(Saved entries)

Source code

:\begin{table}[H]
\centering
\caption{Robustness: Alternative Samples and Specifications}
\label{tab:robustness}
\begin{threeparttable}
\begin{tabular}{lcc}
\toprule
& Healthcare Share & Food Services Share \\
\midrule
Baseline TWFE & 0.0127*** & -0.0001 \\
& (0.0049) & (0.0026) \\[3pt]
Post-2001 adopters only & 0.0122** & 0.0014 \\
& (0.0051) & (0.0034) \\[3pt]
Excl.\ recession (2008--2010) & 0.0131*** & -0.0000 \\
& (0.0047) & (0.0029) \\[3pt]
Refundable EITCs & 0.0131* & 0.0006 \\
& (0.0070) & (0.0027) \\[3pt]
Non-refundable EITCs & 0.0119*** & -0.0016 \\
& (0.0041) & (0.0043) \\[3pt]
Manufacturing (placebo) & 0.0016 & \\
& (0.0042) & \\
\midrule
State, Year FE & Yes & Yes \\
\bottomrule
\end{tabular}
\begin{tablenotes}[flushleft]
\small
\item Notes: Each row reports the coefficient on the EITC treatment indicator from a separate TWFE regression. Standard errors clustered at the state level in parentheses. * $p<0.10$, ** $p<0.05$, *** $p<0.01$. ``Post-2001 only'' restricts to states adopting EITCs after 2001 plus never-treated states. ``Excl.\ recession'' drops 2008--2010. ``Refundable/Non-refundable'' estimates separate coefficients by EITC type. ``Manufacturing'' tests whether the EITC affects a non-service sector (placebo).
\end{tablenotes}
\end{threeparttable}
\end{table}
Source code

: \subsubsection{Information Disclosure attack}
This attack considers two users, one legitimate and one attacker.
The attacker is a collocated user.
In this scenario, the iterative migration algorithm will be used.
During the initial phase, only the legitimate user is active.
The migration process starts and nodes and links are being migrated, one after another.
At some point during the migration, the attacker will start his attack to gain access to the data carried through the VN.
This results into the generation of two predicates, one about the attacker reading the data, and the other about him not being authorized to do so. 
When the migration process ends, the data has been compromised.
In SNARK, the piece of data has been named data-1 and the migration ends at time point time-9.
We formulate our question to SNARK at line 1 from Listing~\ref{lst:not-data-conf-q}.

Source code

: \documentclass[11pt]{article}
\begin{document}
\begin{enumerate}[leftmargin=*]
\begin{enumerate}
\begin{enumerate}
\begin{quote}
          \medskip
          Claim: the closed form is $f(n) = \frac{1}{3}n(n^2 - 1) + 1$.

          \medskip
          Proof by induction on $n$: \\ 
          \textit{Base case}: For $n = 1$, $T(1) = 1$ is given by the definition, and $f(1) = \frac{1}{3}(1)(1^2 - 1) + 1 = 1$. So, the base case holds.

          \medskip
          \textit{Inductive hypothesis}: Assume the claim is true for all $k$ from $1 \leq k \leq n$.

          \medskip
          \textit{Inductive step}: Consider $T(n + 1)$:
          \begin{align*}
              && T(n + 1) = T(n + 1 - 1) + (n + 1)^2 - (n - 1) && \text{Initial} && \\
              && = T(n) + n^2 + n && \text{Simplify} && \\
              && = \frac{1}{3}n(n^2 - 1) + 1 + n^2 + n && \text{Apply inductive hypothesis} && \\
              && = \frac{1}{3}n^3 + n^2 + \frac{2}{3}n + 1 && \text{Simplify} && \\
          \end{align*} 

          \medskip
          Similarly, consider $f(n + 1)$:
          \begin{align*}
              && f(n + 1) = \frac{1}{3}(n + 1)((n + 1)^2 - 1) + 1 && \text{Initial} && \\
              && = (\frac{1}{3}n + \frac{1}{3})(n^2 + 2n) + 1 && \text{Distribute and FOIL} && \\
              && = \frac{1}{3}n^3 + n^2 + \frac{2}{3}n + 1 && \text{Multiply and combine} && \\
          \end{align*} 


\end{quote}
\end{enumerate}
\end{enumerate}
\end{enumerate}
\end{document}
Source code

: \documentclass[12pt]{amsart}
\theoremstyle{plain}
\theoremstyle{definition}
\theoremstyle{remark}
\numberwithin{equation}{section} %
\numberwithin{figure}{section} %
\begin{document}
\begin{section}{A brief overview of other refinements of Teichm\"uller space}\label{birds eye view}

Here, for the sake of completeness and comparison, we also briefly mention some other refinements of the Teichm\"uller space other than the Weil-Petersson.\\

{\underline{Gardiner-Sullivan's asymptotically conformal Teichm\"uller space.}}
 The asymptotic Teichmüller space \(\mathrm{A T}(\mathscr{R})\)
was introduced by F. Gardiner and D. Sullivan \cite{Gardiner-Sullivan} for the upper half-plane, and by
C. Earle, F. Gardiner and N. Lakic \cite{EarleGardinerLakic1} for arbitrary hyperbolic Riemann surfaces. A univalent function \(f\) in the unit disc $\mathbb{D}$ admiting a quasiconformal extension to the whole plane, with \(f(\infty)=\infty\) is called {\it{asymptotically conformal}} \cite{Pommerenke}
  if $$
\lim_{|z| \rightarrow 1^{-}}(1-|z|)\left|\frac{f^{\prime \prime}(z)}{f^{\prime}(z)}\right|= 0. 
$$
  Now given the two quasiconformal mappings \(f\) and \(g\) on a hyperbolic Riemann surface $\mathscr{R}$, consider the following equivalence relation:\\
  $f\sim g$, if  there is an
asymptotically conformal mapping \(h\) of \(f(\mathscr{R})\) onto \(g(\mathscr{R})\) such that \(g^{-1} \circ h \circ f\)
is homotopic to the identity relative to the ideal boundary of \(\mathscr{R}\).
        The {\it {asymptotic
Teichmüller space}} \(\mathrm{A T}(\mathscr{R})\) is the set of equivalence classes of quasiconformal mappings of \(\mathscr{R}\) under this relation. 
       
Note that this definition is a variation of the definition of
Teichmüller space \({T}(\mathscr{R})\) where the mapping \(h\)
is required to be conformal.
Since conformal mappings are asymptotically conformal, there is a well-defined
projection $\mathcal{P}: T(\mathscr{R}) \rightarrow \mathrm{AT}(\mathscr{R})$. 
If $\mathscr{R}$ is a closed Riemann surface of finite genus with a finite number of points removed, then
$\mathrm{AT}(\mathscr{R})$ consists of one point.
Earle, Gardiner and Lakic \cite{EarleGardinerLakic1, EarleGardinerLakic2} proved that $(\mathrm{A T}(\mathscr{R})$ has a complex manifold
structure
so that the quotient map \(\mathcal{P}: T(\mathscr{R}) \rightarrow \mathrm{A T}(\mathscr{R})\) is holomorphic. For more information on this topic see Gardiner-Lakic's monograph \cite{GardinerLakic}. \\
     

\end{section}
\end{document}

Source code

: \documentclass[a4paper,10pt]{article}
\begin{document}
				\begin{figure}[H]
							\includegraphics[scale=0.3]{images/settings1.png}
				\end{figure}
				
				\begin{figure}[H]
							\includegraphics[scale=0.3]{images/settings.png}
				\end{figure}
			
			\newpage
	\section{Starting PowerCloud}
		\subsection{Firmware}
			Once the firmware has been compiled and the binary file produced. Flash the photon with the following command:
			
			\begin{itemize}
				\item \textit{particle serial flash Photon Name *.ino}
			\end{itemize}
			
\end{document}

* ACTIVITY: Every line of the records should be reproduced exactly.

* SOLUTION TO THIS TASK:
Source code

:\begin{table}[H]
\centering
\caption{Robustness: Alternative Samples and Specifications}
\label{tab:robustness}
\begin{threeparttable}
\begin{tabular}{lcc}
\toprule
& Healthcare Share & Food Services Share \\
\midrule
Baseline TWFE & 0.0127*** & -0.0001 \\
& (0.0049) & (0.0026) \\[3pt]
Post-2001 adopters only & 0.0122** & 0.0014 \\
& (0.0051) & (0.0034) \\[3pt]
Excl.\ recession (2008--2010) & 0.0131*** & -0.0000 \\
& (0.0047) & (0.0029) \\[3pt]
Refundable EITCs & 0.0131* & 0.0006 \\
& (0.0070) & (0.0027) \\[3pt]
Non-refundable EITCs & 0.0119*** & -0.0016 \\
& (0.0041) & (0.0043) \\[3pt]
Manufacturing (placebo) & 0.0016 & \\
& (0.0042) & \\
\midrule
State, Year FE & Yes & Yes \\
\bottomrule
\end{tabular}
\begin{tablenotes}[flushleft]
\small
\item Notes: Each row reports the coefficient on the EITC treatment indicator from a separate TWFE regression. Standard errors clustered at the state level in parentheses. * $p<0.10$, ** $p<0.05$, *** $p<0.01$. ``Post-2001 only'' restricts to states adopting EITCs after 2001 plus never-treated states. ``Excl.\ recession'' drops 2008--2010. ``Refundable/Non-refundable'' estimates separate coefficients by EITC type. ``Manufacturing'' tests whether the EITC affects a non-service sector (placebo).
\end{tablenotes}
\end{threeparttable}
\end{table}
Source code

: \subsubsection{Information Disclosure attack}
This attack considers two users, one legitimate and one attacker.
The attacker is a collocated user.
In this scenario, the iterative migration algorithm will be used.
During the initial phase, only the legitimate user is active.
The migration process starts and nodes and links are being migrated, one after another.
At some point during the migration, the attacker will start his attack to gain access to the data carried through the VN.
This results into the generation of two predicates, one about the attacker reading the data, and the other about him not being authorized to do so. 
When the migration process ends, the data has been compromised.
In SNARK, the piece of data has been named data-1 and the migration ends at time point time-9.
We formulate our question to SNARK at line 1 from Listing~\ref{lst:not-data-conf-q}.

Source code

: \documentclass[11pt]{article}
\begin{document}
\begin{enumerate}[leftmargin=*]
\begin{enumerate}
\begin{enumerate}
\begin{quote}
          \medskip
          Claim: the closed form is $f(n) = \frac{1}{3}n(n^2 - 1) + 1$.

          \medskip
          Proof by induction on $n$: \\ 
          \textit{Base case}: For $n = 1$, $T(1) = 1$ is given by the definition, and $f(1) = \frac{1}{3}(1)(1^2 - 1) + 1 = 1$. So, the base case holds.

          \medskip
          \textit{Inductive hypothesis}: Assume the claim is true for all $k$ from $1 \leq k \leq n$.

          \medskip
          \textit{Inductive step}: Consider $T(n + 1)$:
          \begin{align*}
              && T(n + 1) = T(n + 1 - 1) + (n + 1)^2 - (n - 1) && \text{Initial} && \\
              && = T(n) + n^2 + n && \text{Simplify} && \\
              && = \frac{1}{3}n(n^2 - 1) + 1 + n^2 + n && \text{Apply inductive hypothesis} && \\
              && = \frac{1}{3}n^3 + n^2 + \frac{2}{3}n + 1 && \text{Simplify} && \\
          \end{align*} 

          \medskip
          Similarly, consider $f(n + 1)$:
          \begin{align*}
              && f(n + 1) = \frac{1}{3}(n + 1)((n + 1)^2 - 1) + 1 && \text{Initial} && \\
              && = (\frac{1}{3}n + \frac{1}{3})(n^2 + 2n) + 1 && \text{Distribute and FOIL} && \\
              && = \frac{1}{3}n^3 + n^2 + \frac{2}{3}n + 1 && \text{Multiply and combine} && \\
          \end{align*} 


\end{quote}
\end{enumerate}
\end{enumerate}
\end{enumerate}
\end{document}
Source code

: \documentclass[12pt]{amsart}
\theoremstyle{plain}
\theoremstyle{definition}
\theoremstyle{remark}
\numberwithin{equation}{section} %
\numberwithin{figure}{section} %
\begin{document}
\begin{section}{A brief overview of other refinements of Teichm\"uller space}\label{birds eye view}

Here, for the sake of completeness and comparison, we also briefly mention some other refinements of the Teichm\"uller space other than the Weil-Petersson.\\

{\underline{Gardiner-Sullivan's asymptotically conformal Teichm\"uller space.}}
 The asymptotic Teichmüller space \(\mathrm{A T}(\mathscr{R})\)
was introduced by F. Gardiner and D. Sullivan \cite{Gardiner-Sullivan} for the upper half-plane, and by
C. Earle, F. Gardiner and N. Lakic \cite{EarleGardinerLakic1} for arbitrary hyperbolic Riemann surfaces. A univalent function \(f\) in the unit disc $\mathbb{D}$ admiting a quasiconformal extension to the whole plane, with \(f(\infty)=\infty\) is called {\it{asymptotically conformal}} \cite{Pommerenke}
  if $$
\lim_{|z| \rightarrow 1^{-}}(1-|z|)\left|\frac{f^{\prime \prime}(z)}{f^{\prime}(z)}\right|= 0. 
$$
  Now given the two quasiconformal mappings \(f\) and \(g\) on a hyperbolic Riemann surface $\mathscr{R}$, consider the following equivalence relation:\\
  $f\sim g$, if  there is an
asymptotically conformal mapping \(h\) of \(f(\mathscr{R})\) onto \(g(\mathscr{R})\) such that \(g^{-1} \circ h \circ f\)
is homotopic to the identity relative to the ideal boundary of \(\mathscr{R}\).
        The {\it {asymptotic
Teichmüller space}} \(\mathrm{A T}(\mathscr{R})\) is the set of equivalence classes of quasiconformal mappings of \(\mathscr{R}\) under this relation. 
       
Note that this definition is a variation of the definition of
Teichmüller space \({T}(\mathscr{R})\) where the mapping \(h\)
is required to be conformal.
Since conformal mappings are asymptotically conformal, there is a well-defined
projection $\mathcal{P}: T(\mathscr{R}) \rightarrow \mathrm{AT}(\mathscr{R})$. 
If $\mathscr{R}$ is a closed Riemann surface of finite genus with a finite number of points removed, then
$\mathrm{AT}(\mathscr{R})$ consists of one point.
Earle, Gardiner and Lakic \cite{EarleGardinerLakic1, EarleGardinerLakic2} proved that $(\mathrm{A T}(\mathscr{R})$ has a complex manifold
structure
so that the quotient map \(\mathcal{P}: T(\mathscr{R}) \rightarrow \mathrm{A T}(\mathscr{R})\) is holomorphic. For more information on this topic see Gardiner-Lakic's monograph \cite{GardinerLakic}. \\
     

\end{section}
\end{document}

Source code

: \documentclass[a4paper,10pt]{article}
\begin{document}
				\begin{figure}[H]
							\includegraphics[scale=0.3]{images/settings1.png}
				\end{figure}
				
				\begin{figure}[H]
							\includegraphics[scale=0.3]{images/settings.png}
				\end{figure}
			
			\newpage
	\section{Starting PowerCloud}
		\subsection{Firmware}
			Once the firmware has been compiled and the binary file produced. Flash the photon with the following command:
			
			\begin{itemize}
				\item \textit{particle serial flash Photon Name *.ino}
			\end{itemize}
			
\end{document}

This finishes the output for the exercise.